Collected data
════

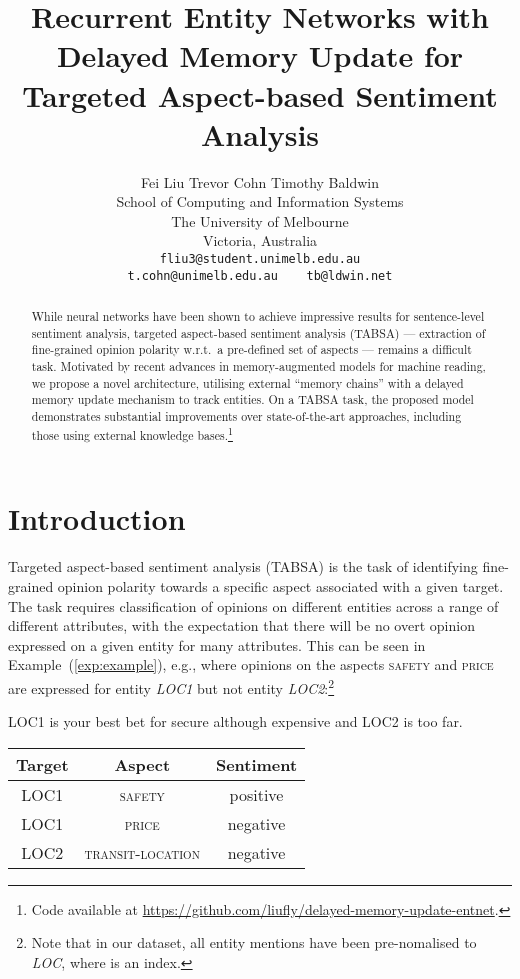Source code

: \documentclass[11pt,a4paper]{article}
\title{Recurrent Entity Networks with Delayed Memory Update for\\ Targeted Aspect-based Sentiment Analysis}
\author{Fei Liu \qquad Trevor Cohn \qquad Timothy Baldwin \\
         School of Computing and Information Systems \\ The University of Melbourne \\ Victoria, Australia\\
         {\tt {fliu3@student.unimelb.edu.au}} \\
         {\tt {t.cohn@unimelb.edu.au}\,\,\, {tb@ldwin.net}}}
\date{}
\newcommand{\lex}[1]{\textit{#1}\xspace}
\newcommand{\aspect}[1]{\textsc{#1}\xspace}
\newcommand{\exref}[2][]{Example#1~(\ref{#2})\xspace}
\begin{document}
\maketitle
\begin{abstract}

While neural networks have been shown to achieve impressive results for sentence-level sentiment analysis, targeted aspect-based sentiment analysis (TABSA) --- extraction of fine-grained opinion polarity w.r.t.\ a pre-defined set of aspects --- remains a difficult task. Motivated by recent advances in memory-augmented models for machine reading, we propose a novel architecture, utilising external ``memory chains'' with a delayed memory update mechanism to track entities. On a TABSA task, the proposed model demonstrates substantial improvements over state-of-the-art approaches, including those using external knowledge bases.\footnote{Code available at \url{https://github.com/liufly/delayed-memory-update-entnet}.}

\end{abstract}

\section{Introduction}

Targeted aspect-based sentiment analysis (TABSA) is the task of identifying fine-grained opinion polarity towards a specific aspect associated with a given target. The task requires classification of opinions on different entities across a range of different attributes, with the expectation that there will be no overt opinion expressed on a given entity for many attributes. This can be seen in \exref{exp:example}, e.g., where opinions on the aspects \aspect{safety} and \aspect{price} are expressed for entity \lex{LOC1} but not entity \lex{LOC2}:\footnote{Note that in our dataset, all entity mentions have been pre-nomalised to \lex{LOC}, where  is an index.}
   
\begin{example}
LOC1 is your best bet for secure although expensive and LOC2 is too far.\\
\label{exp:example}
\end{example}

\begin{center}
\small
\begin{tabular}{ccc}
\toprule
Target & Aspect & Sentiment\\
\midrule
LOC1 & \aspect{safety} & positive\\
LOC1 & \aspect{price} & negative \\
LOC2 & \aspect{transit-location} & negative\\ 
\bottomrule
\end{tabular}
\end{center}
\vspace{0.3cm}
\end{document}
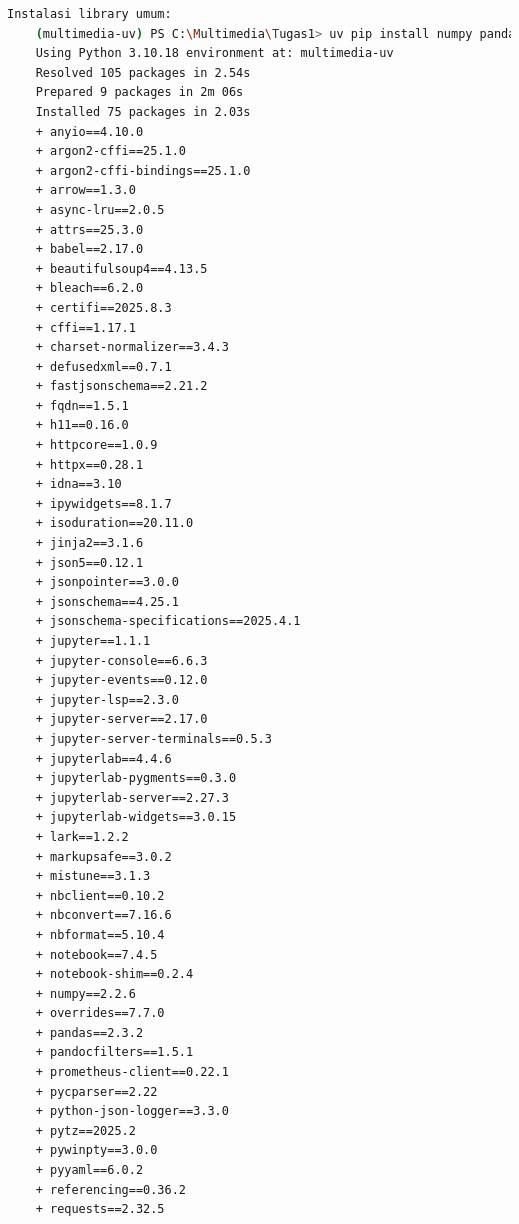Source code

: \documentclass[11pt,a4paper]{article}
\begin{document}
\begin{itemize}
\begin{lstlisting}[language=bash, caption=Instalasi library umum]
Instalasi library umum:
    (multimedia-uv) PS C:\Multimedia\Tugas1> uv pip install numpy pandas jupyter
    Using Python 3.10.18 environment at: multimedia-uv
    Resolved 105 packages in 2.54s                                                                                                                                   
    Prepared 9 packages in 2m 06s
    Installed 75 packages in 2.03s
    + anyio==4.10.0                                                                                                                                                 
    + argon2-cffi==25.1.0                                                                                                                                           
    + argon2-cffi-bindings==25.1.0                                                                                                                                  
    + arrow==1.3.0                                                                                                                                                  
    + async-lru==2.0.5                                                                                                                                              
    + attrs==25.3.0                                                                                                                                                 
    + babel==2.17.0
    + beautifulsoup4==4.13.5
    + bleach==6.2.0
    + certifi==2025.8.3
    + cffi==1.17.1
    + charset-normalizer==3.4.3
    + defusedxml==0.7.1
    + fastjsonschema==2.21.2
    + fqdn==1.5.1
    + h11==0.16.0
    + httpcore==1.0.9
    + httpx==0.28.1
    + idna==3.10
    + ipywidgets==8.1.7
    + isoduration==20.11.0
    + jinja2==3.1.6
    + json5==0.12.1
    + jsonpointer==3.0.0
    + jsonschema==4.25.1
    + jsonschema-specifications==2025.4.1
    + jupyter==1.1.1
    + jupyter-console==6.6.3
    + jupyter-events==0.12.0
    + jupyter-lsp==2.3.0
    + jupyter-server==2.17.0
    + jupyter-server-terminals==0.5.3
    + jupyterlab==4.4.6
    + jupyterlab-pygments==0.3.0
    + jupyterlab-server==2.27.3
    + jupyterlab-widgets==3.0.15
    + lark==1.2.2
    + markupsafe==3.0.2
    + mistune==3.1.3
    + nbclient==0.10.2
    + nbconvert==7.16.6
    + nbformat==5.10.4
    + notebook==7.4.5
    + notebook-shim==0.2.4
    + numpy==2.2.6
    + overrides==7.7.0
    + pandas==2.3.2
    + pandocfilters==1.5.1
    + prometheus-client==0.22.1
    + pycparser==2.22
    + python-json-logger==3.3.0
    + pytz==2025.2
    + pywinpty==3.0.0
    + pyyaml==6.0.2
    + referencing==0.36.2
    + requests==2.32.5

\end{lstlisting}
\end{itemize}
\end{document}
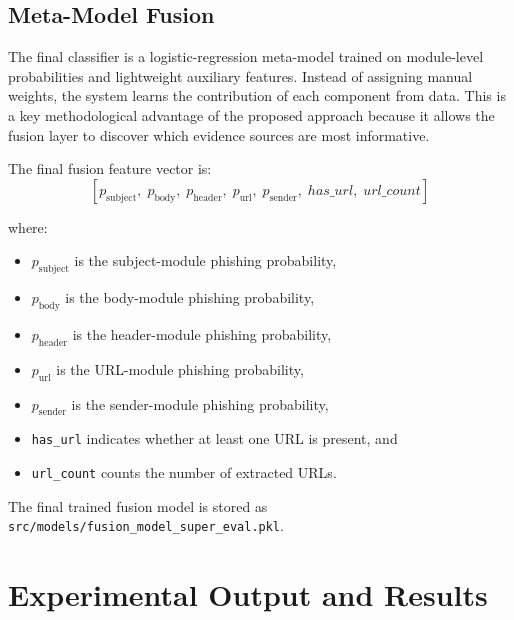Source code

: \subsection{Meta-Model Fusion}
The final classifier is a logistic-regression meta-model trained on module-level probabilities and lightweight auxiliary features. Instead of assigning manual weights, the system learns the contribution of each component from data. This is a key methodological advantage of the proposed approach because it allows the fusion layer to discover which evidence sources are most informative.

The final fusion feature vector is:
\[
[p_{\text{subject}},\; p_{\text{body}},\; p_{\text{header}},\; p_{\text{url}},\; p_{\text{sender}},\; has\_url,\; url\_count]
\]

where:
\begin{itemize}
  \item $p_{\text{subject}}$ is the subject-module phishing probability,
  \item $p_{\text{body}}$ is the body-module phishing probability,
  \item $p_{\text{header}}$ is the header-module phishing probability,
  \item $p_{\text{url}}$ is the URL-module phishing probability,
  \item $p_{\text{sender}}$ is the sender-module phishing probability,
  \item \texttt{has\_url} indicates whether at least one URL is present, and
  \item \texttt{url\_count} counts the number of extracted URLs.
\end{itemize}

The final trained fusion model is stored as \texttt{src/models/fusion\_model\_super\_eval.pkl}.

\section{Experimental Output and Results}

════

_Task to carry out_
Retype the records above exactly, leaving every picture out of your copy.

_Answer_
Source code

: \documentclass[11pt,a4paper]{article}
\title{Recurrent Entity Networks with Delayed Memory Update for\\ Targeted Aspect-based Sentiment Analysis}
\author{Fei Liu \qquad Trevor Cohn \qquad Timothy Baldwin \\
         School of Computing and Information Systems \\ The University of Melbourne \\ Victoria, Australia\\
         {\tt {fliu3@student.unimelb.edu.au}} \\
         {\tt {t.cohn@unimelb.edu.au}\,\,\, {tb@ldwin.net}}}
\date{}
\newcommand{\lex}[1]{\textit{#1}\xspace}
\newcommand{\aspect}[1]{\textsc{#1}\xspace}
\newcommand{\exref}[2][]{Example#1~(\ref{#2})\xspace}
\begin{document}
\maketitle
\begin{abstract}

While neural networks have been shown to achieve impressive results for sentence-level sentiment analysis, targeted aspect-based sentiment analysis (TABSA) --- extraction of fine-grained opinion polarity w.r.t.\ a pre-defined set of aspects --- remains a difficult task. Motivated by recent advances in memory-augmented models for machine reading, we propose a novel architecture, utilising external ``memory chains'' with a delayed memory update mechanism to track entities. On a TABSA task, the proposed model demonstrates substantial improvements over state-of-the-art approaches, including those using external knowledge bases.\footnote{Code available at \url{https://github.com/liufly/delayed-memory-update-entnet}.}

\end{abstract}

\section{Introduction}

Targeted aspect-based sentiment analysis (TABSA) is the task of identifying fine-grained opinion polarity towards a specific aspect associated with a given target. The task requires classification of opinions on different entities across a range of different attributes, with the expectation that there will be no overt opinion expressed on a given entity for many attributes. This can be seen in \exref{exp:example}, e.g., where opinions on the aspects \aspect{safety} and \aspect{price} are expressed for entity \lex{LOC1} but not entity \lex{LOC2}:\footnote{Note that in our dataset, all entity mentions have been pre-nomalised to \lex{LOC}, where  is an index.}
   
\begin{example}
LOC1 is your best bet for secure although expensive and LOC2 is too far.\\
\label{exp:example}
\end{example}

\begin{center}
\small
\begin{tabular}{ccc}
\toprule
Target & Aspect & Sentiment\\
\midrule
LOC1 & \aspect{safety} & positive\\
LOC1 & \aspect{price} & negative \\
LOC2 & \aspect{transit-location} & negative\\ 
\bottomrule
\end{tabular}
\end{center}
\vspace{0.3cm}
\end{document}
Source code

: \documentclass[11pt,a4paper]{article}
\begin{document}
\begin{itemize}
\begin{lstlisting}[language=bash, caption=Instalasi library umum]
Instalasi library umum:
    (multimedia-uv) PS C:\Multimedia\Tugas1> uv pip install numpy pandas jupyter
    Using Python 3.10.18 environment at: multimedia-uv
    Resolved 105 packages in 2.54s                                                                                                                                   
    Prepared 9 packages in 2m 06s
    Installed 75 packages in 2.03s
    + anyio==4.10.0                                                                                                                                                 
    + argon2-cffi==25.1.0                                                                                                                                           
    + argon2-cffi-bindings==25.1.0                                                                                                                                  
    + arrow==1.3.0                                                                                                                                                  
    + async-lru==2.0.5                                                                                                                                              
    + attrs==25.3.0                                                                                                                                                 
    + babel==2.17.0
    + beautifulsoup4==4.13.5
    + bleach==6.2.0
    + certifi==2025.8.3
    + cffi==1.17.1
    + charset-normalizer==3.4.3
    + defusedxml==0.7.1
    + fastjsonschema==2.21.2
    + fqdn==1.5.1
    + h11==0.16.0
    + httpcore==1.0.9
    + httpx==0.28.1
    + idna==3.10
    + ipywidgets==8.1.7
    + isoduration==20.11.0
    + jinja2==3.1.6
    + json5==0.12.1
    + jsonpointer==3.0.0
    + jsonschema==4.25.1
    + jsonschema-specifications==2025.4.1
    + jupyter==1.1.1
    + jupyter-console==6.6.3
    + jupyter-events==0.12.0
    + jupyter-lsp==2.3.0
    + jupyter-server==2.17.0
    + jupyter-server-terminals==0.5.3
    + jupyterlab==4.4.6
    + jupyterlab-pygments==0.3.0
    + jupyterlab-server==2.27.3
    + jupyterlab-widgets==3.0.15
    + lark==1.2.2
    + markupsafe==3.0.2
    + mistune==3.1.3
    + nbclient==0.10.2
    + nbconvert==7.16.6
    + nbformat==5.10.4
    + notebook==7.4.5
    + notebook-shim==0.2.4
    + numpy==2.2.6
    + overrides==7.7.0
    + pandas==2.3.2
    + pandocfilters==1.5.1
    + prometheus-client==0.22.1
    + pycparser==2.22
    + python-json-logger==3.3.0
    + pytz==2025.2
    + pywinpty==3.0.0
    + pyyaml==6.0.2
    + referencing==0.36.2
    + requests==2.32.5

\end{lstlisting}
\end{itemize}
\end{document}
Source code

: \subsection{Meta-Model Fusion}
The final classifier is a logistic-regression meta-model trained on module-level probabilities and lightweight auxiliary features. Instead of assigning manual weights, the system learns the contribution of each component from data. This is a key methodological advantage of the proposed approach because it allows the fusion layer to discover which evidence sources are most informative.

The final fusion feature vector is:
\[
[p_{\text{subject}},\; p_{\text{body}},\; p_{\text{header}},\; p_{\text{url}},\; p_{\text{sender}},\; has\_url,\; url\_count]
\]

where:
\begin{itemize}
  \item $p_{\text{subject}}$ is the subject-module phishing probability,
  \item $p_{\text{body}}$ is the body-module phishing probability,
  \item $p_{\text{header}}$ is the header-module phishing probability,
  \item $p_{\text{url}}$ is the URL-module phishing probability,
  \item $p_{\text{sender}}$ is the sender-module phishing probability,
  \item \texttt{has\_url} indicates whether at least one URL is present, and
  \item \texttt{url\_count} counts the number of extracted URLs.
\end{itemize}

The final trained fusion model is stored as \texttt{src/models/fusion\_model\_super\_eval.pkl}.

\section{Experimental Output and Results}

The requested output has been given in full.